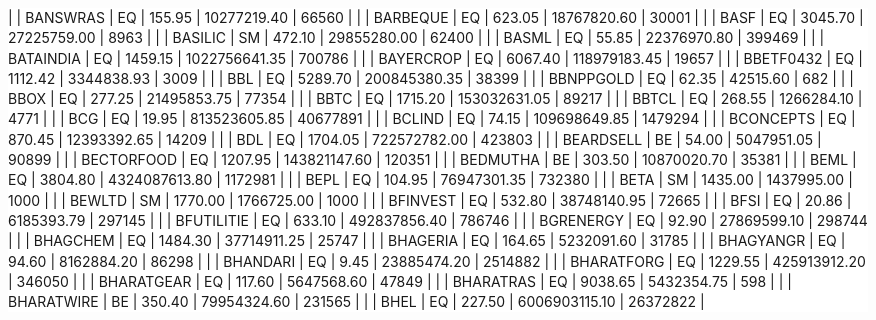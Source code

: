 |  | BANSWRAS | EQ | 155.95 | 10277219.40 | 66560 |
|  | BARBEQUE | EQ | 623.05 | 18767820.60 | 30001 |
|  | BASF | EQ | 3045.70 | 27225759.00 | 8963 |
|  | BASILIC | SM | 472.10 | 29855280.00 | 62400 |
|  | BASML | EQ | 55.85 | 22376970.80 | 399469 |
|  | BATAINDIA | EQ | 1459.15 | 1022756641.35 | 700786 |
|  | BAYERCROP | EQ | 6067.40 | 118979183.45 | 19657 |
|  | BBETF0432 | EQ | 1112.42 | 3344838.93 | 3009 |
|  | BBL | EQ | 5289.70 | 200845380.35 | 38399 |
|  | BBNPPGOLD | EQ | 62.35 | 42515.60 | 682 |
|  | BBOX | EQ | 277.25 | 21495853.75 | 77354 |
|  | BBTC | EQ | 1715.20 | 153032631.05 | 89217 |
|  | BBTCL | EQ | 268.55 | 1266284.10 | 4771 |
|  | BCG | EQ | 19.95 | 813523605.85 | 40677891 |
|  | BCLIND | EQ | 74.15 | 109698649.85 | 1479294 |
|  | BCONCEPTS | EQ | 870.45 | 12393392.65 | 14209 |
|  | BDL | EQ | 1704.05 | 722572782.00 | 423803 |
|  | BEARDSELL | BE | 54.00 | 5047951.05 | 90899 |
|  | BECTORFOOD | EQ | 1207.95 | 143821147.60 | 120351 |
|  | BEDMUTHA | BE | 303.50 | 10870020.70 | 35381 |
|  | BEML | EQ | 3804.80 | 4324087613.80 | 1172981 |
|  | BEPL | EQ | 104.95 | 76947301.35 | 732380 |
|  | BETA | SM | 1435.00 | 1437995.00 | 1000 |
|  | BEWLTD | SM | 1770.00 | 1766725.00 | 1000 |
|  | BFINVEST | EQ | 532.80 | 38748140.95 | 72665 |
|  | BFSI | EQ | 20.86 | 6185393.79 | 297145 |
|  | BFUTILITIE | EQ | 633.10 | 492837856.40 | 786746 |
|  | BGRENERGY | EQ | 92.90 | 27869599.10 | 298744 |
|  | BHAGCHEM | EQ | 1484.30 | 37714911.25 | 25747 |
|  | BHAGERIA | EQ | 164.65 | 5232091.60 | 31785 |
|  | BHAGYANGR | EQ | 94.60 | 8162884.20 | 86298 |
|  | BHANDARI | EQ | 9.45 | 23885474.20 | 2514882 |
|  | BHARATFORG | EQ | 1229.55 | 425913912.20 | 346050 |
|  | BHARATGEAR | EQ | 117.60 | 5647568.60 | 47849 |
|  | BHARATRAS | EQ | 9038.65 | 5432354.75 | 598 |
|  | BHARATWIRE | BE | 350.40 | 79954324.60 | 231565 |
|  | BHEL | EQ | 227.50 | 6006903115.10 | 26372822 |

**Exercise aim:**
Each record above is to be copied exactly. Drop the pictures.

**Solution to this problem:**
Source code

: |  | BANSWRAS | EQ | 155.95 | 10277219.40 | 66560 |
|  | BARBEQUE | EQ | 623.05 | 18767820.60 | 30001 |
|  | BASF | EQ | 3045.70 | 27225759.00 | 8963 |
|  | BASILIC | SM | 472.10 | 29855280.00 | 62400 |
|  | BASML | EQ | 55.85 | 22376970.80 | 399469 |
|  | BATAINDIA | EQ | 1459.15 | 1022756641.35 | 700786 |
|  | BAYERCROP | EQ | 6067.40 | 118979183.45 | 19657 |
|  | BBETF0432 | EQ | 1112.42 | 3344838.93 | 3009 |
|  | BBL | EQ | 5289.70 | 200845380.35 | 38399 |
|  | BBNPPGOLD | EQ | 62.35 | 42515.60 | 682 |
|  | BBOX | EQ | 277.25 | 21495853.75 | 77354 |
|  | BBTC | EQ | 1715.20 | 153032631.05 | 89217 |
|  | BBTCL | EQ | 268.55 | 1266284.10 | 4771 |
|  | BCG | EQ | 19.95 | 813523605.85 | 40677891 |
|  | BCLIND | EQ | 74.15 | 109698649.85 | 1479294 |
|  | BCONCEPTS | EQ | 870.45 | 12393392.65 | 14209 |
|  | BDL | EQ | 1704.05 | 722572782.00 | 423803 |
|  | BEARDSELL | BE | 54.00 | 5047951.05 | 90899 |
|  | BECTORFOOD | EQ | 1207.95 | 143821147.60 | 120351 |
|  | BEDMUTHA | BE | 303.50 | 10870020.70 | 35381 |
|  | BEML | EQ | 3804.80 | 4324087613.80 | 1172981 |
|  | BEPL | EQ | 104.95 | 76947301.35 | 732380 |
|  | BETA | SM | 1435.00 | 1437995.00 | 1000 |
|  | BEWLTD | SM | 1770.00 | 1766725.00 | 1000 |
|  | BFINVEST | EQ | 532.80 | 38748140.95 | 72665 |
|  | BFSI | EQ | 20.86 | 6185393.79 | 297145 |
|  | BFUTILITIE | EQ | 633.10 | 492837856.40 | 786746 |
|  | BGRENERGY | EQ | 92.90 | 27869599.10 | 298744 |
|  | BHAGCHEM | EQ | 1484.30 | 37714911.25 | 25747 |
|  | BHAGERIA | EQ | 164.65 | 5232091.60 | 31785 |
|  | BHAGYANGR | EQ | 94.60 | 8162884.20 | 86298 |
|  | BHANDARI | EQ | 9.45 | 23885474.20 | 2514882 |
|  | BHARATFORG | EQ | 1229.55 | 425913912.20 | 346050 |
|  | BHARATGEAR | EQ | 117.60 | 5647568.60 | 47849 |
|  | BHARATRAS | EQ | 9038.65 | 5432354.75 | 598 |
|  | BHARATWIRE | BE | 350.40 | 79954324.60 | 231565 |
|  | BHEL | EQ | 227.50 | 6006903115.10 | 26372822 |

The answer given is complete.